Thailand's Chayuttra Pramongkhol is set to be stripped of the gold medal she won in the 49kg at last year's IWF World Championships after testing positive for banned drugs ©IWF

Two more of Thailand’s medallists from the 2018 International Weightlifting Federation (IWF) World Championships have tested positive and are provisionally suspended.

That takes to eight the number of Thai positives in recent weeks, all of whom were in the team who finished second in the medals table behind China in the World Championships last November in Ashgabat in Turkmenistan.

Seven are women, including all three of the nation’s gold medallists in Ashgabat.

Of the six Thai women who won medals in Turkmenistan only one, the 45 kilograms bronze medallist Chirapham Nanthawaong, is still free to compete.

The two latest cases, the 49kg world champion Chayuttra Pramongkhol and 64kg world bronze medallist Rattanawan Wamalun, were announced by the IWF yesterday, which coincidentally is day two of an Olympic qualifying competition being hosted by Thailand in Chiang Mai.

Thailand has not entered any female athletes in that event, the EGAT’s Cup.

The new cases will increase the pressure on Thailand to withdraw as hosts of the 2019 IWF World Championships, due to be held in Pattaya in late September.

Any nation with three or more positives in a calendar year is liable to be suspended for up to four years under anti-doping rules, and Thailand is also facing a ban under Olympic qualifying regulations.

The situation is due to be discussed by the IWF Executive Board next month in Las Vegas, host city for the Youth World Championships.

The IWF did not give any information on where the latest samples were taken, though the six earlier positives were all from secondary tests on samples from Ashgabat, carried out with advanced technology in Cologne.

Pramongkhol, 24, was positive for testosterone and Wamalun, 23, for androstane.

Rattanawan Wamalu, second right, is among five of Thailand's six medallists from last year's IWF World Championships in Ashgabat to have subsequently tested positive for banned performance-enhancing drugs ©IWF
Rattanawan Wamalu, second right, is among five of Thailand's six medallists from last year's IWF World Championships in Ashgabat to have subsequently tested positive for banned performance-enhancing drugs ©IWF

If those samples were taken at the World Championships it would mean all eight recent positives were from that one competition.

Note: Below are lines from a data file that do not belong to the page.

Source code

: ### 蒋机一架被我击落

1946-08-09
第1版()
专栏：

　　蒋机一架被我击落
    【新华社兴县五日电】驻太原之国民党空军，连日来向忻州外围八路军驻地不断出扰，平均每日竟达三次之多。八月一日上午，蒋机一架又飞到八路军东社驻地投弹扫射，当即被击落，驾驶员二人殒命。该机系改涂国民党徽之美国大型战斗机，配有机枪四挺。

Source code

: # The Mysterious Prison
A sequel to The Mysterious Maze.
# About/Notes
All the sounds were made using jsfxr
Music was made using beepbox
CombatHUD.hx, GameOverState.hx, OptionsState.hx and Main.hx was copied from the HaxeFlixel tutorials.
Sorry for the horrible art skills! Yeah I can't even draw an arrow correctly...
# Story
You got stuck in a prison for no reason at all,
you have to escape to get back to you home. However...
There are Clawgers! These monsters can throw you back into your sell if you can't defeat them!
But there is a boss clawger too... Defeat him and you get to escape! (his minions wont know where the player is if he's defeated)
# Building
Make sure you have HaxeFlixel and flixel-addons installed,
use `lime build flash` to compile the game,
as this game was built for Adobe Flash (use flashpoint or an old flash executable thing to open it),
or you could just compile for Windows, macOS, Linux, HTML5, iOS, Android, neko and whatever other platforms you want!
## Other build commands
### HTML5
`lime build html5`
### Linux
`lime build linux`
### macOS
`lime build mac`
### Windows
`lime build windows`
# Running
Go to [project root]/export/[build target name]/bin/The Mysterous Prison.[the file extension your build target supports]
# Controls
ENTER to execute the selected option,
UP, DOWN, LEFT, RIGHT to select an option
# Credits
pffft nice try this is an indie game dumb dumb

The earlier positives include Olympic champions Sukanya Srisurat, the 55kg winner in Ashgabat who was also suspended for doping in 2011, and Sopita Tanasan, the IWF female weightlifter of the year in 2016 who was among the 2018 nominations.

The others are Thunya Sukcharoen, the 45kg World Championships winner, Chitchanok Pulsabsakul, also banned in 2011, Duanganksnorn Chaidee, a super-heavyweight bronze medallist in Ashgabat, and the only male among the eight, 17-year-old Teerapat Chomchuen.

If the results are confirmed as being from Ashgabat, China's Zhihui Hou is set to be promoted to the gold medal in the 49kg category. 

Two Vietnamese lifters have also been provisionally suspended after testing positive, though neither of them competed at the World Championships.

Van Vinh Trihn, who has not competed since finishing second in the men’s 62kg at last year’s Asian Games, was positive for testosterone and Thi Phuong Thahn Nguyen, a 16-year-old female lightweight, was positive for androstane.

The EGAT’s Cup featured an impressive first-day win for India’s Mirabai Chanu and a career-best victory in the 64kg for Huang Ting, the former youth and junior world champion from China, who made a total of 240kg.

The highlight on tomorrow, the final day, will be a return to action for Kianoush Rostami, the Iranian who has not made a total since winning the Olympic gold medal in 85kg at Rio 2016. 

Rostami, who has been beset by injuries, competes at the new bodyweight class of 96kg in Chiang Mai and is also expected to lift in the Fajr Cup in Iran in the first week of March.

Like several other recent competitions, the event went ahead with many lifters barred from competing - more than 20 according to one official - because they had not kept their whereabouts information up to date on the anti-doping database.